Aunque mi admirado Cormac McCarthy sostenga que olvidamos lo que queremos recordar y recordamos lo que queremos olvidar, me arriesgo a replicarle que no siempre es así. Etimológicamente, la palabra recordar significa volver a pasar por el corazón (en latín: ‘cor’, ‘cordis’). Este año, en mayo, se cumplió una década desde que nos dejara Antonio Vega, el chico triste y melancólico que anduvo por la cuerda floja, equilibrista de la voz y la palabra y, por ende, alquimista de una música que concibió como parte consustancial de la banda sonora de nuestra insultante juventud ochentera. Cada vez que aún resuena su ‘Chica de ayer’, no puedo por menos que retrotraerme al comienzo de esa década prodigiosa y vuelvo a verme deambulando por las tascas de la zona universitaria, quizá ese sitio de mi recreo, a la búsqueda de la mujer de algodón, de seda y de hierro puro, alguien con quien, a su lado, no sentirse nunca un perdedor. A Antonio Vega no le daba miedo la palabra madurez, aunque anhelaba que lo condenaran a la niñez, porque nunca la lluvia dijo al hielo qué calor. En tanto que silencio, brisa y cordura daban aliento a su locura, él no creía en más infierno que en la ausencia.

Hay quien sitúa el punto de arranque de lo que se dio en llamar la Movida madrileña en el concierto homenaje a Canito (José Enrique Cano Leal), el cantante y batería que murió atropellado en un desgraciado accidente ocurrido en la Nacional VI. Canito, amigo fraternal de primera hora de los hermanos Urquijo, antes incluso de que estos fundaran esa banda emblemática a la que llamaron Los Secretos. El concierto se celebró en febrero de 1980, en la Escuela de Caminos de la Politécnica madrileña, se difundió por la radio e incluso Carlos Tena y Diego A. Manrique lo retransmitieron en un indispensable ‘Popgrama’, referente musical de la época, por La 2 de TVE. Allí tocaron, entre otros, los Nacha Pop, con un emergente Antonio Vega junto a su otra mitad en el proyecto, Nacho García Vega, a la guitarra; más Carlos Brooking, al bajo, y Ñete, a la batería. Fue aquella una Movida que no se circunscribió a la capital de España, pues hubo otras dispersas por el resto del país. Y en ciudades pacatas y tediosas hasta entonces como Murcia, lógicamente, también. 

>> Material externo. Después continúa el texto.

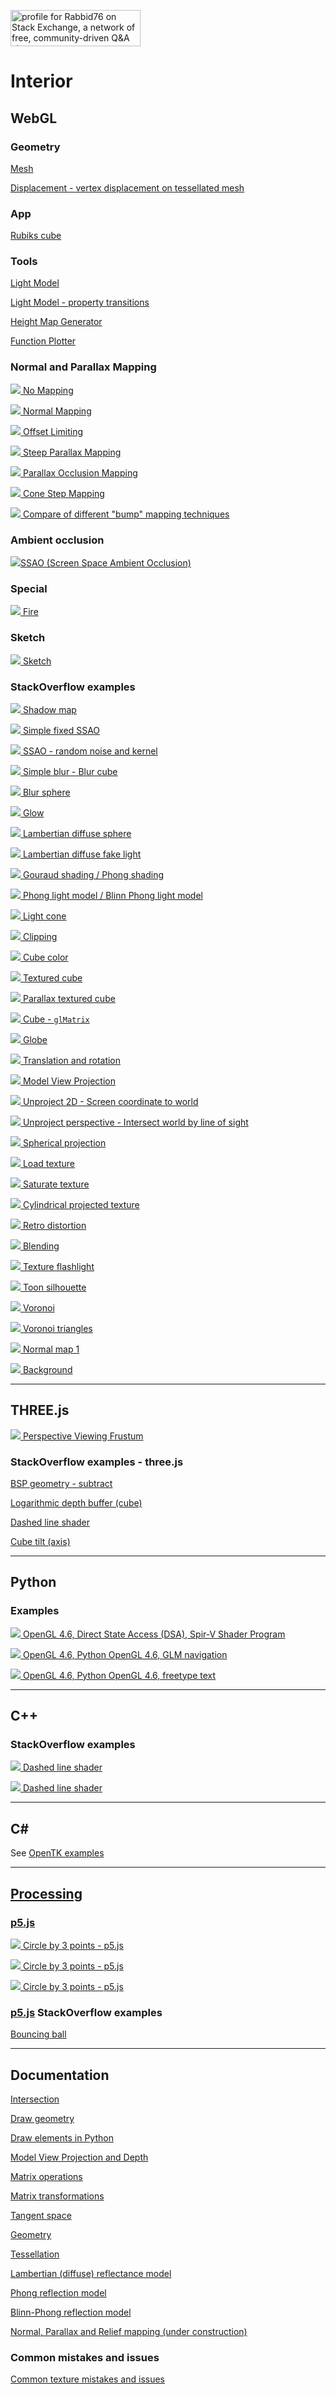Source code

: <a href="https://stackexchange.com/users/7322082/rabbid76"><img src="https://stackexchange.com/users/flair/7322082.png" width="208" height="58" alt="profile for Rabbid76 on Stack Exchange, a network of free, community-driven Q&amp;A sites" title="profile for Rabbid76 on Stack Exchange, a network of free, community-driven Q&amp;A sites" /></a>

# Interior

## WebGL

### Geometry

[Mesh](https://rabbid76.github.io/graphics-snippets/html/basic/mesh.html)

[Displacement - vertex displacement on tessellated mesh](https://rabbid76.github.io/graphics-snippets/html/basic/displacement.html)

### App

[Rubiks cube](https://rabbid76.github.io/graphics-snippets/html/app/rubiks_cube.html)

### Tools

[Light Model](https://rabbid76.github.io/graphics-snippets/html/tools/light_model_view.html)

[Light Model - property transitions](https://rabbid76.github.io/graphics-snippets/html/tools/light_model_transition.html)

[Height Map Generator](https://rabbid76.github.io/graphics-snippets/html/tools/height_map_generator.html)

[Function Plotter](https://rabbid76.github.io/graphics-snippets/html/tools/function_plotter.html)

### Normal and Parallax Mapping

[![](documentation/image/parallax_mapping/parallax_001_no_parallax_mapping_1.png) No Mapping](https://rabbid76.github.io/graphics-snippets/html/technique/parallax_001_no_parallax_mapping.html)

[![](documentation/image/parallax_mapping/parallax_002_normal_mapping_1.png) Normal Mapping](https://rabbid76.github.io/graphics-snippets/html/technique/parallax_002_normal_mapping.html)

[![](documentation/image/parallax_mapping/parallax_003_offset_limiting_1.png) Offset Limiting](https://rabbid76.github.io/graphics-snippets/html/technique/parallax_003_offset_limiting.html)

[![](documentation/image/parallax_mapping/parallax_004_parallax_occlusion_mapping_derivative_tbn_1.png) Steep Parallax Mapping](https://rabbid76.github.io/graphics-snippets/html/technique/parallax_004_parallax_occlusion_mapping_derivative_tbn.html)

[![](documentation/image/parallax_mapping/parallax_005_parallax_relief_mapping_derivative_tbn_1.png) Parallax Occlusion Mapping](https://rabbid76.github.io/graphics-snippets/html/technique/parallax_005_parallax_relief_mapping_derivative_tbn.html)

[![](documentation/image/parallax_mapping/parallax_006_cone_step_mapping_derivative_tbn_1.png) Cone Step Mapping](https://rabbid76.github.io/graphics-snippets/html/technique/parallax_006_cone_step_mapping_derivative_tbn.html)

[![](documentation/image/parallax_mapping/parallax_006_cone_step_mapping_derivative_tbn_2.png) Compare of different "bump" mapping techniques](https://rabbid76.github.io/graphics-snippets/html/technique/parallax_mapping.html)

### Ambient occlusion

[![](html/technique/image/ssao.png)SSAO (Screen Space Ambient Occlusion)](https://rabbid76.github.io/graphics-snippets/html/technique/ssao.html)

### Special

[![](html/effect/image/fire.png) Fire](https://rabbid76.github.io/graphics-snippets/html/effect/fire.html)

### Sketch

[![](html/sketch/image/sketch_texture_pen.png) Sketch](https://rabbid76.github.io/graphics-snippets/html/sketch/sketch_texture_pen.html)


### StackOverflow examples

[![](html/stackoverflow/image/shadow_map.png) Shadow map](https://rabbid76.github.io/graphics-snippets/html/stackoverflow/shadow_map.html)

[![](html/stackoverflow/image/ssao_simple_b.png) Simple fixed SSAO](https://rabbid76.github.io/graphics-snippets/html/stackoverflow/ssao_simple_b.html)

[![](html/stackoverflow/image/ssao_simple.png) SSAO - random noise and kernel](https://rabbid76.github.io/graphics-snippets/html/stackoverflow/ssao_simple.html)

[![](html/stackoverflow/image/blur_cube_color.png) Simple blur - Blur cube](https://rabbid76.github.io/graphics-snippets/html/stackoverflow/blur_cube_color.html)

[![](html/stackoverflow/image/blur_sphere_texture.png) Blur sphere](https://rabbid76.github.io/graphics-snippets/html/stackoverflow/blur_sphere_texture.html)

[![](html/stackoverflow/image/glow.png) Glow](https://rabbid76.github.io/graphics-snippets/html/stackoverflow/glow.html)  

[![](html/stackoverflow/image/lambertian_sphere.png) Lambertian diffuse sphere](https://rabbid76.github.io/graphics-snippets/html/stackoverflow/lambertian_sphere.html)

[![](html/stackoverflow/image/lambertian_fake.png) Lambertian diffuse fake light](https://rabbid76.github.io/graphics-snippets/html/stackoverflow/lambertian_fake.html)

[![](html/stackoverflow/image/gouraud_phong.png) Gouraud shading / Phong shading](https://rabbid76.github.io/graphics-snippets/html/stackoverflow/gouraud_phong.html)

[![](html/stackoverflow/image/phong_blinnphong.png) Phong light model / Blinn Phong light model](https://rabbid76.github.io/graphics-snippets/html/stackoverflow/phong_blinnphong.html)

[![](html/stackoverflow/image/light_cone.png) Light cone](https://rabbid76.github.io/graphics-snippets/html/stackoverflow/light_cone.html)

[![](html/stackoverflow/image/clip_cube.png) Clipping](https://rabbid76.github.io/graphics-snippets/html/stackoverflow/clip_cube.html)

[![](html/stackoverflow/image/cube_color.png) Cube color](https://rabbid76.github.io/graphics-snippets/html/stackoverflow/cube_color.html)

[![](html/stackoverflow/image/cube_texture.png) Textured cube](https://rabbid76.github.io/graphics-snippets/html/stackoverflow/cube_texture.html)

[![](html/stackoverflow/image/cube_parallax.png) Parallax textured cube](https://rabbid76.github.io/graphics-snippets/html/stackoverflow/cube_parallax.html)

[![](html/stackoverflow/image/glMatrix_cube.png) Cube - `glMatrix`](https://rabbid76.github.io/graphics-snippets/html/stackoverflow/glMatrix_cube.html)

[![](html/stackoverflow/image/sphere_texture.png) Globe](https://rabbid76.github.io/graphics-snippets/html/stackoverflow/sphere_texture.html)

[![](html/stackoverflow/image/axis_rotation.png) Translation and rotation](https://rabbid76.github.io/graphics-snippets/html/stackoverflow/axis_rotation.html)

[![](html/stackoverflow/image/model_view_projection.png) Model View Projection](https://rabbid76.github.io/graphics-snippets/html/stackoverflow/model_view_projection.html)

[![](html/stackoverflow/image/unproject_2d_cursor.png) Unproject 2D - Screen coordinate to world](https://rabbid76.github.io/graphics-snippets/html/stackoverflow/unproject_2d.html)

[![](html/stackoverflow/image/unproject_perspective_cursor.png) Unproject perspective - Intersect world by line of sight](https://rabbid76.github.io/graphics-snippets/html/stackoverflow/unproject_perspective.html)

[![](html/stackoverflow/image/spherical_projection.png) Spherical projection](https://rabbid76.github.io/graphics-snippets/html/stackoverflow/spherical_projection.html)

[![](html/stackoverflow/image/texture_load.png) Load texture](https://rabbid76.github.io/graphics-snippets/html/stackoverflow/texture_load.html)

[![](html/stackoverflow/image/texture_saturate.png) Saturate texture](https://rabbid76.github.io/graphics-snippets/html/stackoverflow/texture_saturate.html)

[![](html/stackoverflow/image/texture_cylindrical_projection.png) Cylindrical projected texture](https://rabbid76.github.io/graphics-snippets/html/stackoverflow/texture_cylindrical_projection.html)

[![](html/stackoverflow/image/retro_distortion.png) Retro distortion](https://rabbid76.github.io/graphics-snippets/html/stackoverflow/retro_distortion.html)

[![](html/stackoverflow/image/blending.png) Blending](https://rabbid76.github.io/graphics-snippets/html/stackoverflow/blending.html)

[![](html/stackoverflow/image/texture_flashlight.png) Texture flashlight](https://rabbid76.github.io/graphics-snippets/html/stackoverflow/texture_flashlight.html)

[![](html/stackoverflow/image/silhouette.png) Toon silhouette](https://rabbid76.github.io/graphics-snippets/html/stackoverflow/silhouette.html)

[![](html/stackoverflow/image/voronoi.png) Voronoi](https://rabbid76.github.io/graphics-snippets/html/stackoverflow/voronoi.html)

[![](html/stackoverflow/image/voronoi_triangle.png) Voronoi triangles](https://rabbid76.github.io/graphics-snippets/html/stackoverflow/voronoi_triangle.html)

[![](html/stackoverflow/image/normalmap1.png) Normal map 1](https://rabbid76.github.io/graphics-snippets/html/stackoverflow/normalmap1.html)

[![](html/stackoverflow/image/background_cube_poor_webgl.png) Background](https://rabbid76.github.io/graphics-snippets/html/stackoverflow/background_cube_poor_webgl.html)

---

## THREE.js

[![](documentation/image/perspective_view_frustum.gif) Perspective Viewing Frustum](https://rabbid76.github.io/graphics-snippetsexample/threejs/three_perspective.html)

### StackOverflow examples - three.js

[BSP geometry - subtract](https://rabbid76.github.io/graphics-snippets/html/stackoverrflow_threejs/geometry_bsp_subtrac.html)

[Logarithmic depth buffer (cube)](https://rabbid76.github.io/graphics-snippets/html/stackoverrflow_threejs/logarithmic_depth_cube.html)

[Dashed line shader](https://rabbid76.github.io/graphics-snippets/html/stackoverrflow_threejs/dashed_line.html)

[Cube tilt (axis)](https://rabbid76.github.io/graphics-snippets/html/stackoverrflow_threejs/pivote_rotate_group.html)

---

## Python

### Examples

[![](example/python/dsa_spirv_cube/image/cube_glut_glm_spirv.gif) OpenGL 4.6, Direct State Access (DSA), Spir-V Shader Program](https://github.com/Rabbid76/graphics-snippets/blob/master/example/python/dsa_spirv_cube/example_python_dsa_spirv.md)

[![](example/python/navigation_glm/image/cube_glut_glm_navigate.gif) OpenGL 4.6, Python OpenGL 4.6, GLM navigation](https://github.com/Rabbid76/graphics-snippets/blob/master/example/python/navigation_glm/example_python_navigation_glm.md)

[![](example/python/text_freetype/image/free_type_text.png) OpenGL 4.6, Python OpenGL 4.6, freetype text](https://github.com/Rabbid76/graphics-snippets/blob/master/example/python/text_freetype/freetype_text.md)

---

## C++

### StackOverflow examples

[![](documentation/image/dashed_cube.gif) Dashed line shader](https://github.com/Rabbid76/graphics-snippets/blob/master/documentation/dashed_line_shader.md)

[![](documentation/image/thick_line_2.png) Dashed line shader](https://github.com/Rabbid76/graphics-snippets/blob/master/documentation/thick_line_shader.md)

---

## C#

See [OpenTK examples](https://github.com/Rabbid76/c_sharp_opengl)

---

## [Processing](https://processing.org/)

### [p5.js](https://p5js.org/)

[![](processing/p5js/image/circle_3_points.png) Circle by 3 points - p5.js](https://rabbid76.github.io/graphics-snippets/processing/p5js/p5js_circle_3_points.html)

[![](processing/p5js/image/endless_line.png) Circle by 3 points - p5.js](https://rabbid76.github.io/graphics-snippets/processing/p5js/p5js_endless_line.html)

[![](processing/p5js/image/circle_line_intersection.png) Circle by 3 points - p5.js](https://rabbid76.github.io/graphics-snippets/processing/p5js/p5js_circle_line_intersection.html)

### [p5.js](https://p5js.org/) StackOverflow examples

[Bouncing ball](https://rabbid76.github.io/graphics-snippets/processing/p5_js_stackoverflow/p5js_so_bounceing_ball_1.html)

---

## Documentation

[Intersection](https://github.com/Rabbid76/graphics-snippets/blob/master/documentation/intersection.md)

[Draw geometry](https://github.com/Rabbid76/graphics-snippets/blob/master/documentation/draw_mesh.md)

[Draw elements in Python](https://github.com/Rabbid76/graphics-snippets/blob/master/documentation/draw_elements_python.md)

[Model View Projection and Depth](https://github.com/Rabbid76/graphics-snippets/blob/master/documentation/model_view_projection_depth.md)

[Matrix operations](https://github.com/Rabbid76/graphics-snippets/blob/master/documentation/matrix_operations.md)

[Matrix transformations](https://github.com/Rabbid76/graphics-snippets/blob/master/documentation/model_transformation.md)

[Tangent space](https://github.com/Rabbid76/graphics-snippets/blob/master/documentation/tangent_space.md)

[Geometry](https://github.com/Rabbid76/graphics-snippets/blob/master/documentation/geometry.md)

[Tessellation](https://github.com/Rabbid76/graphics-snippets/blob/master/documentation/tessellation.md)

[Lambertian (diffuse) reflectance model](https://github.com/Rabbid76/graphics-snippets/blob/master/documentation/light_lambertian_diffuse.md)

[Phong reflection model](https://github.com/Rabbid76/graphics-snippets/blob/master/documentation/light_phong.md)

[Blinn-Phong reflection model](https://github.com/Rabbid76/graphics-snippets/blob/master/documentation/light_blinn_phong.md)

[Normal, Parallax and Relief mapping (under construction)](https://github.com/Rabbid76/graphics-snippets/blob/master/documentation/normal_parallax_relief.md)

### Common mistakes and issues

[Common texture mistakes and issues](https://github.com/Rabbid76/graphics-snippets/blob/master/documentation/issue_texture.md)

Es justo reconocer que existieron tres juglares malditos de aquel fascinante pop ochentero, de aquella movida irrepetible, y que ninguno se encuentra ya entre nosotros. El propio Antonio Vega, pero junto a él Enrique Urquijo y Germán Coppini. El alma de Los Secretos sostenía que esa nada iconoclasta España era un país en el que se daban pocas oportunidades, al tiempo que el líder de Golpes Bajos -y antes de Siniestro Total- nos recordaba desde su ortodoxa militancia que vivíamos malos tiempos para la lírica, sumidos en aquella fiesta de los maniquíes, no los toques, por favor…  

Dicen que el arte necesita de su dosis nostálgica. Gabriel García Márquez, en sus ‘Cien años de soledad’, nos invitaba a dormir, pero no por cansancio, sino por la nostalgia que nos producen los sueños. Hay noches en que uno se desvela recordando aquellos años, quizá idealizándolos en buena parte por esa misma añoranza de lo vivido. Antonio Vega confesó que no solía apuntar nunca nada en su agenda, ni siquiera las deudas. Quizá porque no le impresionaba, tanto como a otros nos impone, la palabra madurez. Lo pude comprobar, en primera persona, al apagar de un soplo las velas de la tarta en mi último cumpleaños o cuando escuché versionar la ‘Chica de ayer’ a mi hijo, con su ‘malvado’ grupo, en una plaza de nuestro pueblo, durante las pasadas fiestas patronales. Era eso de “la luz de la mañana entra en la habitación, tus cabellos dorados parecen el sol…”.